I happen to have a notion, founded solely on my interpretation of the basics, that the immediacy of now was settled early in the incubation days of the language. In my youth, I noticed that every time I put glue on my kite paper and had to press down with my fingers until it dried, my mother would appear at the open kitchen window to tell me I should attend to this or that.

Before I was fully informed in the way this world is laid out, I used to look up and say, "Whillikers, Mom - now?"

Had I been better prepared, I would have said "right now?" But for my mom, who got barely the basics from the Hermitage one-room school, the gradations of now were strangers, and she would have readily answered me, "Or sooner!"

Abraham Lincoln might have said, "We have come...." but he didn't. Being well informed in the basics by his fire shovel, he said, "We are come," indicating that he understood that action continued in the present, without walking 25 miles to the library.

When I began tangling with the basics, I had a classmate named Anctil who stayed with me faithfully through eight grades. Miss Edgecomb, our teacher, then passed Anctil and me into high school, and I believe Anctil is still there. Anctil was a bright boy, alert and attentive, and he had talents. But he was not book bright.

This failing had not been recognized by the teachers' colleges of our time, so the teachers just marked him zero when he didn't know the answer. At the same time, however, Anctil would keep his eyes open and notice what went on, packing away nuggets of knowledge the rest of us neglected to notice.

We had spelling bees then, and Anctil would always go down on the first word they gave him, which was always an easy word because everybody knew Anctil lacked the basics. This time, however, Anctil left one of his "t's" out of it and remained standing into the second round.

Miss Edgecomb was amazed and felt with pride that her long years of teaching school had not been wasted. She started the second round with the word mortgage. One by one our best spellers faltered, and one by one they left that important "t" out of mortgage, and one by one they went to their seats. It was Anctil's turn.

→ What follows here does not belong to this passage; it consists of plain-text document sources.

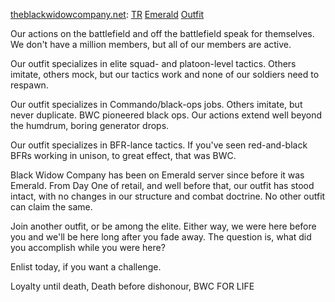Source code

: [theblackwidowcompany.net](http://www.theblackwidowcompany.net):
[TR](/TR "wikilink") [Emerald](/Emerald "wikilink")
[Outfit](/Outfit "wikilink")

Our actions on the battlefield and off the battlefield speak for
themselves. We don't have a million members, but all of our members are
active.

Our outfit specializes in elite squad- and platoon-level tactics. Others
imitate, others mock, but our tactics work and none of our soldiers need
to respawn.

Our outfit specializes in Commando/black-ops jobs. Others imitate, but
never duplicate. BWC pioneered black ops. Our actions extend well beyond
the humdrum, boring generator drops.

Our outfit specializes in BFR-lance tactics. If you've seen
red-and-black BFRs working in unison, to great effect, that was BWC.

Black Widow Company has been on Emerald server since before it was
Emerald. From Day One of retail, and well before that, our outfit has
stood intact, with no changes in our structure and combat doctrine. No
other outfit can claim the same.

Join another outfit, or be among the elite. Either way, we were here
before you and we'll be here long after you fade away. The question is,
what did you accomplish while you were here?

Enlist today, if you want a challenge.

Loyalty until death, Death before dishonour, BWC FOR LIFE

"Anctil," said Miss Edgecomb, "Do you want to try mortgage?"

Anctil straightened up, cleared his throat, and tried. He said, "Mortgage, m-o-r-t-g-a-g-e, mortgage."

Miss Edgecomb had to reach and grasp the edge of her desk to keep her balance. How could Anctil be standing alone, the rest of the class eliminated and seated, and a "t" in mortgage? How? Miss Edgecomb stood entranced, and Anctil smiled at her.

It was basics. Anctil couldn't spell, but he was basically sound. He came to Miss Edgecomb and said, "That word you gave me was on the blackboard." (In those basic days, green blackboards were always black.) And so it was!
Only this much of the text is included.